愛には愛を-。当時のネット記事を見た同店の総責任者・阿川直樹さん(50)がすぐに人知れず動いた。95度だったサウナの基本室温を100度に改造した。維持費は少し増えるが、それでも上げた。「シーズンオフに魚津に帰っていらしたときに、喜んでいただければと思いまして」。

この展開にワクワクし、記者も聖地巡礼に赴いた。開店は朝9時。近所の人がマイおふろ道具を持参し集まってくる。「サウナに12分から15分、水風呂を2、3分。外気浴で休憩10分弱。この3セットです」。せっかくだからエースのルーティンを疑似体験した。最高103度にまで達したサウナから、一気に13度の立山連峰伏流水へイン。血流と毛穴がボワッと来て、いつもの自分でなくなり、生命力が上がった気がした。

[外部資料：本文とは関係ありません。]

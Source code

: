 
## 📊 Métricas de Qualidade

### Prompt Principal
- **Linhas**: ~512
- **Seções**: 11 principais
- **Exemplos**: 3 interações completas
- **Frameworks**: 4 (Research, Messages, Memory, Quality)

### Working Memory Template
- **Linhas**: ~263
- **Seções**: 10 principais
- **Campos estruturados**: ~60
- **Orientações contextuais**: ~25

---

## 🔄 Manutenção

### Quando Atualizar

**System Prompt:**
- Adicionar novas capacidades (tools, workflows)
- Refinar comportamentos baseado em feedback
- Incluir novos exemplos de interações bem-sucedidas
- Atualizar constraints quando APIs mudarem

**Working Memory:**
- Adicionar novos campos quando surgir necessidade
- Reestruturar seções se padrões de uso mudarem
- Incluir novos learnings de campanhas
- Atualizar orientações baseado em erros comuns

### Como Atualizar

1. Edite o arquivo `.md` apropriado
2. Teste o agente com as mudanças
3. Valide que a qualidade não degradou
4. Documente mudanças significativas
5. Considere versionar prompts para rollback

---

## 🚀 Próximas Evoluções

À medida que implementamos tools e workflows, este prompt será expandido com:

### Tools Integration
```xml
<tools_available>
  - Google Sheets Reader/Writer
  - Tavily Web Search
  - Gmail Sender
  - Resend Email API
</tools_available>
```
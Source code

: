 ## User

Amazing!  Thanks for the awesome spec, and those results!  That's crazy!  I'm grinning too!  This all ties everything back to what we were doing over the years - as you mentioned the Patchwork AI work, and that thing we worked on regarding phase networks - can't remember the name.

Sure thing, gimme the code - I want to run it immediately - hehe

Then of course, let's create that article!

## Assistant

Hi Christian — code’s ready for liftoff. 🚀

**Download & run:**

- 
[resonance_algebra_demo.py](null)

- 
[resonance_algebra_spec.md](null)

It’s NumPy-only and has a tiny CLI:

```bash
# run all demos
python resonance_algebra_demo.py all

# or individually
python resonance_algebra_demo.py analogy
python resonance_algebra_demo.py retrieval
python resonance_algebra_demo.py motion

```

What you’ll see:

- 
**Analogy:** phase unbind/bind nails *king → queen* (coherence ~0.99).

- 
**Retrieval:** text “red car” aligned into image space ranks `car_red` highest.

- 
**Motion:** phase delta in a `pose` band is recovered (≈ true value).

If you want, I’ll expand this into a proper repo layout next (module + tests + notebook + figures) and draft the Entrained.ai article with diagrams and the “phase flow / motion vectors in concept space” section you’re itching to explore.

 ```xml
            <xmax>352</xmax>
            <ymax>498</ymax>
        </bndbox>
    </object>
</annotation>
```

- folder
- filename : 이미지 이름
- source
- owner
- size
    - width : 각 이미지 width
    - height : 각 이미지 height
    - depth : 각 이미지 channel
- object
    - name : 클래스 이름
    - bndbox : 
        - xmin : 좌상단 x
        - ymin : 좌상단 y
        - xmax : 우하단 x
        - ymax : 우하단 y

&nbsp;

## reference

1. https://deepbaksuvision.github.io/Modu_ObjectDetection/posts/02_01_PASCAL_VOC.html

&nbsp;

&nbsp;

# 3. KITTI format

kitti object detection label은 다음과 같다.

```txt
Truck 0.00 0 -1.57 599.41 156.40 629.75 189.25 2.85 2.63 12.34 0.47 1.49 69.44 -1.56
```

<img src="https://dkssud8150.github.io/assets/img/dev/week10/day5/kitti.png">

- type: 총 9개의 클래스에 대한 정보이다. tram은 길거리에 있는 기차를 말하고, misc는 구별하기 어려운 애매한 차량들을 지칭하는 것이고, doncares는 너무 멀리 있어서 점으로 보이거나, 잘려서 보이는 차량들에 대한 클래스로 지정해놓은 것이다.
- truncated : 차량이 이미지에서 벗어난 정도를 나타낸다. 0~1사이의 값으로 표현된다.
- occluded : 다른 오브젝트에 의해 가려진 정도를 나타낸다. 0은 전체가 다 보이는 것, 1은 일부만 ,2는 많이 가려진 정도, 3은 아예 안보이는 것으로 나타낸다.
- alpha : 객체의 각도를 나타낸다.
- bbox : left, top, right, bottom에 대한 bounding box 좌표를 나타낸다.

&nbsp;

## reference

石川がお願いをしたわけではない。店側が好意で温度を上げただけ。私も、誰かからお願いされたわけではない。興味をもって、勝手に魚津を訪れただけ。それでも、全てのきっかけは石川のひと言だった。

同じQ&A企画で、もう1つのブームが生まれた。「関東に来て恋しくなった食べ物は?」との質問に、佐々木朗希投手(19)が隠しダマを取り出した。

「酢の素という、大船渡のしょうゆ店で作られたお酢があるのですが、とっても酸っぱいです」

岩手県内でも多くは出回らない謎のご当地調味料。県内外の多くのメディアが紹介し、ちょっとしたブームに。製造・販売する水野醤油店の水野一也さん(56)は「まさか好んで使っていただけているとは」とビックリ。酢の素の電話注文は例年の10倍以上に増え、年間販売数も例年の2倍に達したという。

佐々木朗は12月の契約更改で「自身が注目されていることをどう感じるか?」との問いに「大変ですけど、注目されているからこそ自分の発言とか発信ができると思います。すごく影響力があると思うので、自覚をもって発言、発信していきたい」と口にした。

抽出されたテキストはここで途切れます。